» **Your assignment**:
Where does the word "hàng" show up in the records? Copy every line that holds it.

» **Records for this task**:
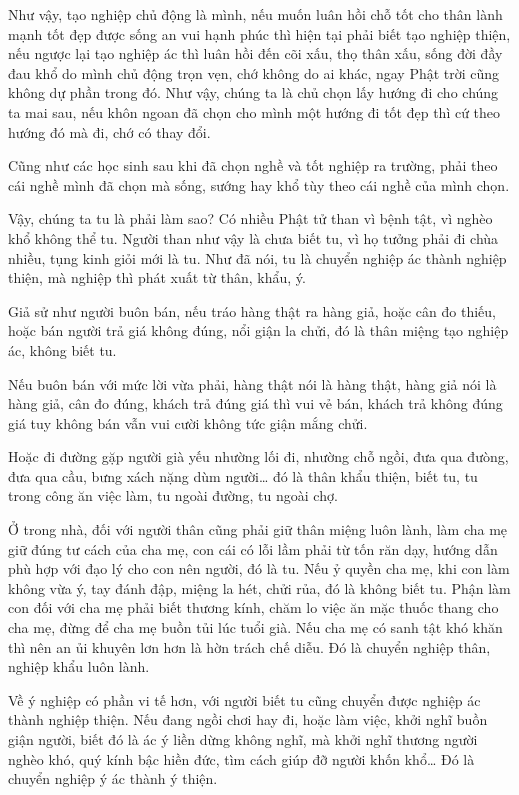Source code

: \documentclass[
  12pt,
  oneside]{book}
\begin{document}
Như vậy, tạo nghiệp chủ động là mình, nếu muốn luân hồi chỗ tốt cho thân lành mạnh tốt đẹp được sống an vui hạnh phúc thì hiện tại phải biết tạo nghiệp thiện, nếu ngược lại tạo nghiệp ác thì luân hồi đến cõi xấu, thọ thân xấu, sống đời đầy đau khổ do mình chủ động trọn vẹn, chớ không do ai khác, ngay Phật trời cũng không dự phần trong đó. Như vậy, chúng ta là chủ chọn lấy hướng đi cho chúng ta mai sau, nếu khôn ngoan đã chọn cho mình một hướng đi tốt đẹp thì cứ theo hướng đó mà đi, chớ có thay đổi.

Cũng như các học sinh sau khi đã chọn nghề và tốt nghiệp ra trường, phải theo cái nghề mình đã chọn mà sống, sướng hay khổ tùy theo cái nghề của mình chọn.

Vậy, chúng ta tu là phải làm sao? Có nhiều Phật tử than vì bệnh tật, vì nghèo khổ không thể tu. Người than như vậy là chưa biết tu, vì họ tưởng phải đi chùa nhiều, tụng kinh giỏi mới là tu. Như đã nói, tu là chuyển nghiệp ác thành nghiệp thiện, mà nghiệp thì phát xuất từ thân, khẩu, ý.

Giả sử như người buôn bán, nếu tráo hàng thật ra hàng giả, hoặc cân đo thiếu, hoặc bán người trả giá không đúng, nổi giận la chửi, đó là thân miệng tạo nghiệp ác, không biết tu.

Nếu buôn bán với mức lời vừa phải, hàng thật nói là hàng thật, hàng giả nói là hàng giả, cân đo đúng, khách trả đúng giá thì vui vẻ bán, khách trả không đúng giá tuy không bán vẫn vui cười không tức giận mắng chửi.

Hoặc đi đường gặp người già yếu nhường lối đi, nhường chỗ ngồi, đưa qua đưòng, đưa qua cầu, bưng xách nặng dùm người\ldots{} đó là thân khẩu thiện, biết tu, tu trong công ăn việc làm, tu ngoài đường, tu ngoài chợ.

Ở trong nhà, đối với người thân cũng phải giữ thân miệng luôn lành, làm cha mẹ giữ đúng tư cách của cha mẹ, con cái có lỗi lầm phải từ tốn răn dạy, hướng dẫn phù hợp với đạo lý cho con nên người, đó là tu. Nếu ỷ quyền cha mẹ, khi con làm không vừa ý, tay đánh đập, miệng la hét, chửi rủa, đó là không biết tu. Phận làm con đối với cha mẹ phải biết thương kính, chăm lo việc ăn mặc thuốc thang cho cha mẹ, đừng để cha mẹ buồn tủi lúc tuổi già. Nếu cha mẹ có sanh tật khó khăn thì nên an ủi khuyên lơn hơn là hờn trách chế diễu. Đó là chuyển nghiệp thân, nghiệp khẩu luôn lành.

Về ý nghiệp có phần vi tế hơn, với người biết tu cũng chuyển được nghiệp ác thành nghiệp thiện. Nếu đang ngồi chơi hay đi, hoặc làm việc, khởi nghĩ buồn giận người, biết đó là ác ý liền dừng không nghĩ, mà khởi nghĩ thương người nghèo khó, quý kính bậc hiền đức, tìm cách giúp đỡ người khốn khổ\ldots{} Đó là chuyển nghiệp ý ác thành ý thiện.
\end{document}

---

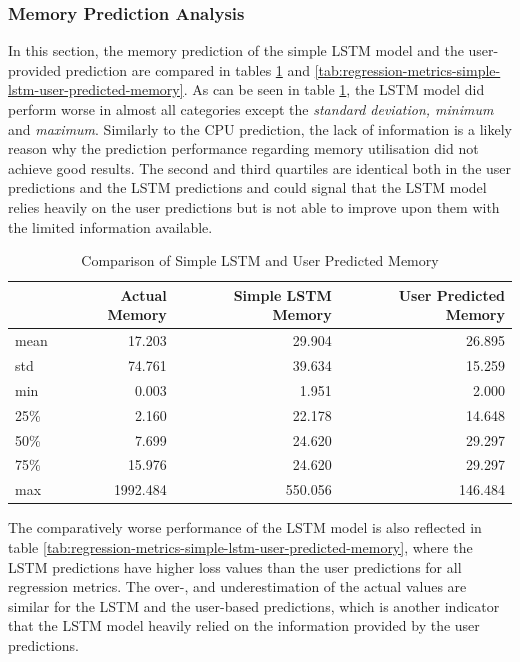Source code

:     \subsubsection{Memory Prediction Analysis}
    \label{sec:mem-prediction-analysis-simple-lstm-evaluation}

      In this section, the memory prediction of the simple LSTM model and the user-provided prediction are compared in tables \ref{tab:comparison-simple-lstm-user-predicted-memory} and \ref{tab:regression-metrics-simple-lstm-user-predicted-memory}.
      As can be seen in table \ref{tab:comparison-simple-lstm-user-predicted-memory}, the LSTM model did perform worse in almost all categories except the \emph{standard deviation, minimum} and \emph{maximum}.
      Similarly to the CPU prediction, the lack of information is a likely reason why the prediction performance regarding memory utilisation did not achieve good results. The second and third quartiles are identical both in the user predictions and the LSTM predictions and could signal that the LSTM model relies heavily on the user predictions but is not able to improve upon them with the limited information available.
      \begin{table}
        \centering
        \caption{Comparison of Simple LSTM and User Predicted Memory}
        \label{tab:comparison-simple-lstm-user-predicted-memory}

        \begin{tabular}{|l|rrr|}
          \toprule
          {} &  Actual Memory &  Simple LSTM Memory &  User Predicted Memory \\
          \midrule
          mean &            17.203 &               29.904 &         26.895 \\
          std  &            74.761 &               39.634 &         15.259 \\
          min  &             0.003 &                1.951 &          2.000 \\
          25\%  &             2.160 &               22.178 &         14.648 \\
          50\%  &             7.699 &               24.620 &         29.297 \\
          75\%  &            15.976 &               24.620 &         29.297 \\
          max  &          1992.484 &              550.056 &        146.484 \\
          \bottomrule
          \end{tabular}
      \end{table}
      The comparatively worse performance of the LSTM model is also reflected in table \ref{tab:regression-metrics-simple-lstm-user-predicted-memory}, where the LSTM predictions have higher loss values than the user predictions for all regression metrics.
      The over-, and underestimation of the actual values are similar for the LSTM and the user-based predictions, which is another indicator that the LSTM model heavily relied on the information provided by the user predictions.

» **Task solution**:
Giả sử như người buôn bán, nếu tráo hàng thật ra hàng giả, hoặc cân đo thiếu, hoặc bán người trả giá không đúng, nổi giận la chửi, đó là thân miệng tạo nghiệp ác, không biết tu.
Nếu buôn bán với mức lời vừa phải, hàng thật nói là hàng thật, hàng giả nói là hàng giả, cân đo đúng, khách trả đúng giá thì vui vẻ bán, khách trả không đúng giá tuy không bán vẫn vui cười không tức giận mắng chửi.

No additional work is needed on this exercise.